How Ralph Waldo Emerson Changed American Poetry

Ralph Waldo Emerson, a central figure in the American transcendentalist movement, revolutionized poetry by emphasizing individual intuition, nature, and spirituality as primary sources of insight and inspiration.

Eschewing traditional European forms and themes, Emerson championed that American poets should forge a unique poetic identity rooted in the American experience. His lyrical style merged personal reflection with broader philosophical inquiry, laying the groundwork for a new poetic tradition that encouraged poets to explore their inner selves and their relationship with the universe, redefining the boundaries and possibilities of American verse.

When significant shifts happen in someone's life, they can frequently be linked to heartrending events. In a parallel manner, Emerson's transformation of American poetry had its roots in a personal tragedy: the death of his eldest son, Waldo.

The bond between them was profound. Born in 1836, Waldo was often seen as a source of immense joy for his father. Tragically, Waldo died of scarlet fever in 1842 when he was just six years old.

The loss was devastating for Emerson. In his journals and subsequent writings, it's evident that the death of his young son deeply affected him. Emerson grappled with profound grief and tried to make sense of the loss philosophically and spiritually.

The first evidence of this revolution in poetry Emerson was first noticed in Emerson's personal writings. He was a prolific journal keeper, and his entries following Waldo's death display a raw, immediate grappling with grief. They offer glimpses into the intimate, personal anguish he felt, juxtaposed with his broader philosophical musings.

Then his grief seeped into his poetry.

In "Experience," an essay from his second series, Emerson delves into the nature of grief, loss, and the human experience. While the essay does not solely focus on Waldo, the young boy's death heavily influences its themes. Emerson writes, "Where do we find ourselves? In a series of which we do not know the extremes, and believe that it has none." This reflects the unpredictability of life and the inescapable presence of death.
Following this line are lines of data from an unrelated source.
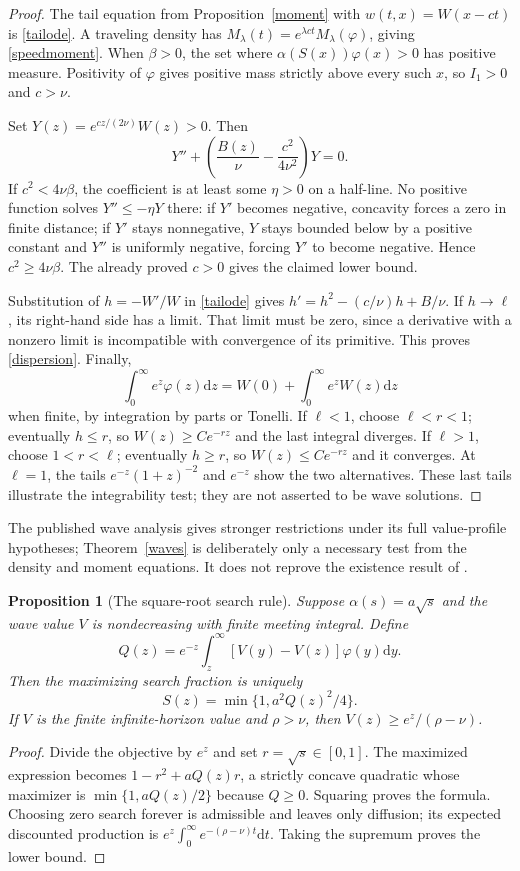 \documentclass[11pt]{article}
\newtheorem{proposition}[theorem]{Proposition}
\newcommand{\dd}{\mathrm d}
\begin{document}
\begin{proof}
The tail equation from Proposition~\ref{moment} with $w(t,x)=W(x-ct)$ is \eqref{tailode}. A traveling density has $M_\lambda(t)=e^{\lambda ct}M_\lambda(\varphi)$, giving \eqref{speedmoment}. When $\beta>0$, the set where $\alpha(S(x))\varphi(x)>0$ has positive measure. Positivity of $\varphi$ gives positive mass strictly above every such $x$, so $I_1>0$ and $c>\nu$.

Set $Y(z)=e^{cz/(2\nu)}W(z)>0$. Then
\[
 Y''+\left(\frac{B(z)}\nu-\frac{c^2}{4\nu^2}\right)Y=0.
\]
If $c^2<4\nu\beta$, the coefficient is at least some $\eta>0$ on a half-line. No positive function solves $Y''\le-\eta Y$ there: if $Y'$ becomes negative, concavity forces a zero in finite distance; if $Y'$ stays nonnegative, $Y$ stays bounded below by a positive constant and $Y''$ is uniformly negative, forcing $Y'$ to become negative. Hence $c^2\ge4\nu\beta$. The already proved $c>0$ gives the claimed lower bound.

Substitution of $h=-W'/W$ in \eqref{tailode} gives
$h'=h^2-(c/\nu)h+B/\nu$. If $h\to\ell$, its right-hand side has a limit. That limit must be zero, since a derivative with a nonzero limit is incompatible with convergence of its primitive. This proves \eqref{dispersion}. Finally,
\[
 \int_0^\infty e^z\varphi(z)\dd z=W(0)+\int_0^\infty e^zW(z)\dd z
\]
when finite, by integration by parts or Tonelli. If $\ell<1$, choose $\ell<r<1$; eventually $h\le r$, so $W(z)\ge C e^{-rz}$ and the last integral diverges. If $\ell>1$, choose $1<r<\ell$; eventually $h\ge r$, so $W(z)\le C e^{-rz}$ and it converges. At $\ell=1$, the tails $e^{-z}(1+z)^{-2}$ and $e^{-z}$ show the two alternatives. These last tails illustrate the integrability test; they are not asserted to be wave solutions.
\end{proof}

The published wave analysis gives stronger restrictions under its full value-profile hypotheses; Theorem~\ref{waves} is deliberately only a necessary test from the density and moment equations. It does not reprove the existence result of \cite{PR}.

\begin{proposition}[The square-root search rule]
Suppose $\alpha(s)=a\sqrt{s}$ and the wave value $V$ is nondecreasing with finite meeting integral. Define
\[
 Q(z)=e^{-z}\int_z^\infty[V(y)-V(z)]\varphi(y)\dd y.
\]
Then the maximizing search fraction is uniquely
\[
 S(z)=\min\{1,a^2Q(z)^2/4\}.
\]
If $V$ is the finite infinite-horizon value and $\rho>\nu$, then
$V(z)\ge e^z/(\rho-\nu)$.
\end{proposition}
\begin{proof}
Divide the objective by $e^z$ and set $r=\sqrt{s}\in[0,1]$. The maximized expression becomes $1-r^2+aQ(z)r$, a strictly concave quadratic whose maximizer is $\min\{1,aQ(z)/2\}$ because $Q\ge0$. Squaring proves the formula. Choosing zero search forever is admissible and leaves only diffusion; its expected discounted production is $e^z\int_0^\infty e^{-(\rho-\nu)t}\dd t$. Taking the supremum proves the lower bound.
\end{proof}
\end{document}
Waldo's death contributed to a noticeable shift in Emerson's philosophy. Before the tragedy, Emerson's works like "Nature" and "Self-Reliance" were imbued with an optimistic faith in individual potential and the benevolence of the universe. Post-tragedy, his writings took on a more somber, introspective tone, reflecting a deeper contemplation of suffering, fate, and the mysteries of existence.

Emerson's letters and reported conversations with close friends and family members after Waldo's death further elucidate his grief. He frequently expressed a longing to connect with Waldo in the afterlife and sought solace in spiritual and philosophical exploration.

To capture Emerson's emotional depth concerning Waldo's death, one would have to consider not only his overt expressions of grief but also the subtle changes in his outlook on life, the nature of existence, and the human soul's journey. This multifaceted exploration reflects a man deeply pained by personal loss, yet ever the philosopher, trying to find meaning and understanding amidst sorrow.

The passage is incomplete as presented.